For years the youth market has relied on the image of the rebellious teenager. The truth is that the teenager is dead, but no one has told the marketing community.

In the Fifties, your 18th birthday was cause for grim commiseration. Rationing dictated the clothes you wore, the maximum wage capped your earnings, and the only likelihood of a trip abroad was a spell in the armed forces on national service. No wonder you waited until 21 to get the key to the door.

The teenager was born in the Sixties. And that meant a rite of passage that included sex, drugs, clothes, long hair and politics. Hot on the heels of this revolution came new opportunities for marketing people. Categories such as cosmetics, fashion, drinks and confectionery came into their own with a plethora of new products, alongside a raft of media opportunities with magazines, TV shows and radio stations all targeting the booming youth market.

We thought it would never end. But it did and they forgot to tell us. Why? Middle youth, which comprises people in their thirties with money, has suffocated the youth market. Let’s face it: when your mum smokes more dope than you do, when dad reminds you that dance music star Fatboy Slim was in the pop group The Housemartins, and when they fill the bathroom with cruelty-free products, then rebellion looks hopeless. Even your school wants you on the Pill at 14.

Recent research carried out by Roar shows that young people have changed. Youth is on hold. Gap years are being delayed because of the pressure to pay off student debt and to notch up work experience. Careers are replaced by a series of projects. A job is for Christmas not for life. You will wait until middle youth to enjoy the things you missed out on when you were younger.

So what turns young people on instead? Expressing your opinion and being heard is the new cool, but in relation to the things young people can influence. So choosing the video on cable music channel The Box is great but Kosovo is out of bounds.

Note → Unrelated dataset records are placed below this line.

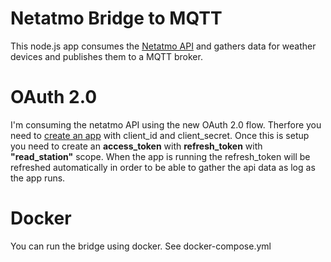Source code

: # Netatmo Bridge to MQTT

This node.js app consumes the [Netatmo API](https://dev.netatmo.com/apidocumentation/weather) and gathers data for weather devices and publishes them to a MQTT broker.

# OAuth 2.0
I'm consuming the netatmo API using the new OAuth 2.0 flow. Therfore you need to [create an app](https://dev.netatmo.com/apps/) with client_id and client_secret. Once this is setup you need to create an **access_token** with **refresh_token** with **"read_station"** scope. When the app is running the refresh_token will be refreshed automatically in order to be able to gather the api data as log as the app runs.

# Docker
You can run the bridge using docker. See docker-compose.yml

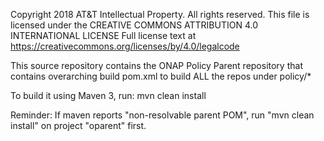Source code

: Copyright 2018 AT&T Intellectual Property. All rights reserved.
This file is licensed under the CREATIVE COMMONS ATTRIBUTION 4.0 INTERNATIONAL LICENSE
Full license text at https://creativecommons.org/licenses/by/4.0/legalcode

This source repository contains the ONAP Policy Parent repository that contains
overarching build pom.xml to build ALL the repos under policy/*

To build it using Maven 3, run: mvn clean install

Reminder:
If maven reports "non-resolvable parent POM", run "mvn clean install" on project "oparent" first.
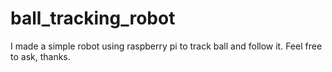 # ball_tracking_robot
I made a simple robot using raspberry pi to track ball and follow it. Feel free to ask, thanks.

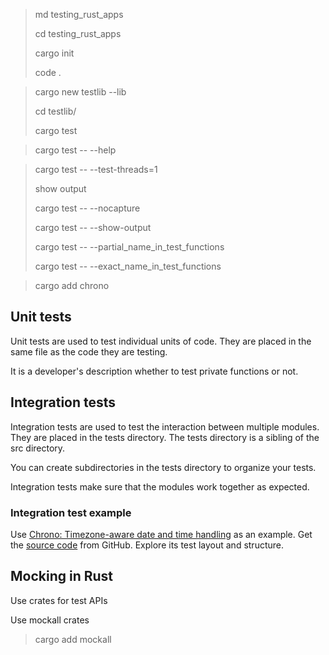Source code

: > md testing_rust_apps
> 
> cd testing_rust_apps
> 
> cargo init
> 
> code .
>

>cargo new testlib --lib
>
>cd testlib/
>
> cargo test
> 


> cargo test -- --help

> cargo test -- --test-threads=1
> 
> show output
> 
> cargo test -- --nocapture
> 
> cargo test -- --show-output
> 
> cargo test -- --partial_name_in_test_functions
> 
> cargo test -- --exact_name_in_test_functions

> cargo add chrono


## Unit tests

Unit tests are used to test individual units of code. They are placed in the same file as the code they are testing.

It is a developer's description whether to test private functions or not. 

## Integration tests

Integration tests are used to test the interaction between multiple modules. They are placed in the tests directory. 
The tests directory is a sibling of the src directory.

You can create subdirectories in the tests directory to organize your tests.

Integration tests make sure that the modules work together as expected.

### Integration test example

Use [Chrono: Timezone-aware date and time handling](https://crates.io/crates/chrono) as an example. Get the [source code](https://github.com/chronotope/chrono) from GitHub. 
Explore its test layout and structure.


## Mocking in Rust

Use crates for test APIs

Use mockall crates

> cargo add mockall

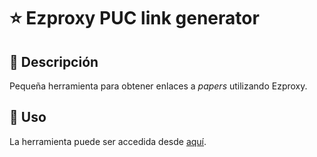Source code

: # :star: Ezproxy PUC link generator

## :page_facing_up: Descripción

Pequeña herramienta para obtener enlaces a *papers* utilizando Ezproxy.

## :runner: Uso

La herramienta puede ser accedida desde [aquí](https://diflores.github.io/ezproxypuc-link-generator/).
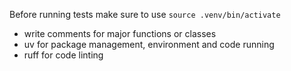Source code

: Before running tests make sure to use `source .venv/bin/activate`

- write comments for major functions or classes
- uv for package management, environment and code running
- ruff for code linting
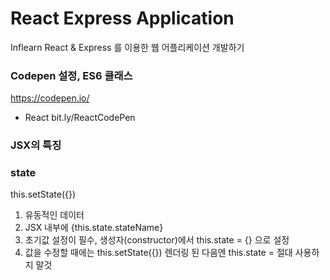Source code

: # React Express Application

Inflearn
React & Express 를 이용한 웹 어플리케이션 개발하기

### Codepen 설정, ES6 클래스
https://codepen.io/

- React 
bit.ly/ReactCodePen

### JSX의 특징


### state
this.setState({})

1. 유동적인 데이터
2. JSX 내부에 {this.state.stateName}
3. 초기값 설정이 필수, 생성자(constructor)에서 this.state = {} 으로 설정
4. 값을 수정할 때에는 this.setState({}) 렌더링 된 다음엔 this.state = 절대 사용하지 말것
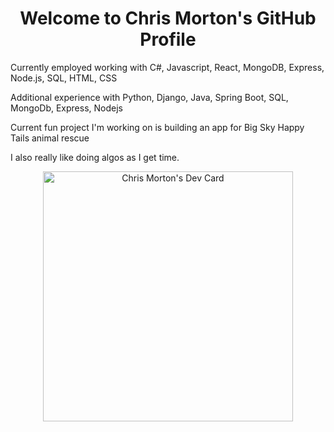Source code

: <h1 align="center">Welcome to Chris Morton's GitHub Profile</h1>
<p>Currently employed working with C#, Javascript, React, MongoDB, Express, Node.js, SQL, HTML, CSS</p>
<p>Additional experience with Python, Django, Java, Spring Boot, SQL, MongoDb, Express, Nodejs</p>
<p>Current fun project I'm working on is building an app for Big Sky Happy Tails animal rescue</p>
<p>I also really like doing algos as I get time.</p>
<p align="center">
<a href="https://app.daily.dev/Mortr0n"><img src="https://api.daily.dev/devcards/21cfad7c1e2a4162a5208a08af46b738.png?r=6ld" width="400" alt="Chris Morton's Dev Card"/></a> 
</p>  
 
 

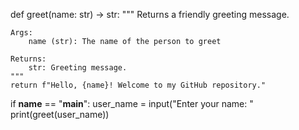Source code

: def greet(name: str) -> str:
    """
    Returns a friendly greeting message.
    
    Args:
        name (str): The name of the person to greet
    
    Returns:
        str: Greeting message.
    """
    return f"Hello, {name}! Welcome to my GitHub repository."

if __name__ == "__main__":
    user_name = input("Enter your name: "
    print(greet(user_name))

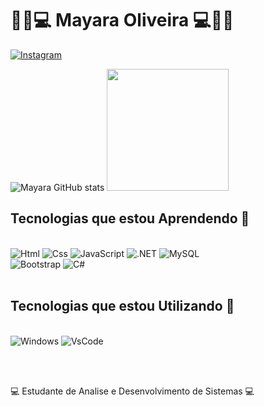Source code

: # 👩‍💻💻 Mayara Oliveira 💻👩‍💻

[![Instagram](https://img.shields.io/badge/Instagram-E4405F?style=for-the-badge&logo=instagram&logoColor=white)](https://www.instagram.com/_mayara_oliv)

![Mayara GitHub stats](https://github-readme-stats.vercel.app/api?username=MayaraOliveir&show_icons=true&theme=tokyonight)
 <img height="195em" src="https://github-readme-stats.vercel.app/api/top-langs/?username=MayaraOliveir&layout-compact&langs_count=16&theme=dark"/>

## Tecnologias que estou Aprendendo 🧠

<div style="display: inline_block"><br/>
<img alt="Html" src="https://img.shields.io/badge/HTML-239120?style=for-the-badge&logo=html5&logoColor=white" />
<img alt="Css" src="https://img.shields.io/badge/CSS-239120?&style=for-the-badge&logo=css3&logoColor=white" />
<img alt="JavaScript" src="https://img.shields.io/badge/JavaScript-F7DF1E?style=for-the-badge&logo=javascript&logoColor=black" />
<img alt=".NET" src="https://img.shields.io/badge/.NET-5C2D91?style=for-the-badge&logo=.net&logoColor=white" />
<img alt="MySQL" src="https://img.shields.io/badge/MySQL-00000F?style=for-the-badge&logo=mysql&logoColor=white" />
<br>
<img alt="Bootstrap" src="https://img.shields.io/badge/Bootstrap-563D7C?style=for-the-badge&logo=bootstrap&logoColor=white" />
<img alt="C#" src="https://img.shields.io/badge/C%23-239120?style=for-the-badge&logo=c-sharp&logoColor=white" />

<div style="display: inline_block"><br/>

## Tecnologias que estou Utilizando 🔧

<div style="display: inline_block"><br/>
<img alt="Windows" src="https://img.shields.io/badge/Windows-0078D6?style=for-the-badge&logo=windows&logoColor=white" />
<img alt="VsCode" src="https://img.shields.io/badge/Visual_Studio_Code-0078D4?style=for-the-badge&logo=visual%20studio%20code&logoColor=white" />

<br/><br/>


💻 Estudante de Analise e Desenvolvimento de Sistemas 💻<br>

Young people are motivated by love and being in love – no change there then. But it’s about being sexy rather than carnal sex. The geek has had his revenge. It’s about the personality within rather than the persona without. Tolerance is the new way.

How much of this have marketing people realised? Well, I don’t think that Levi’s could have cast Nick (launderette) Kamen in a Flat Eric ad. And I know that the forthcoming Kiss100 work will be a remarkable departure from where the brand has been before. Our challenge remains not to confuse the middle youth values of our profession with the values our young customers hold.

The Absolutely Fabulous world of marketing needs to remember that for today’s young people, the Joanna Lumley and Jennifer Saunders characters Eddie and Patsy are relics. Rather, it is Eddie’s daughter Saffy who is their icon.

Malcolm Cox is marketing director for EMAP Radio.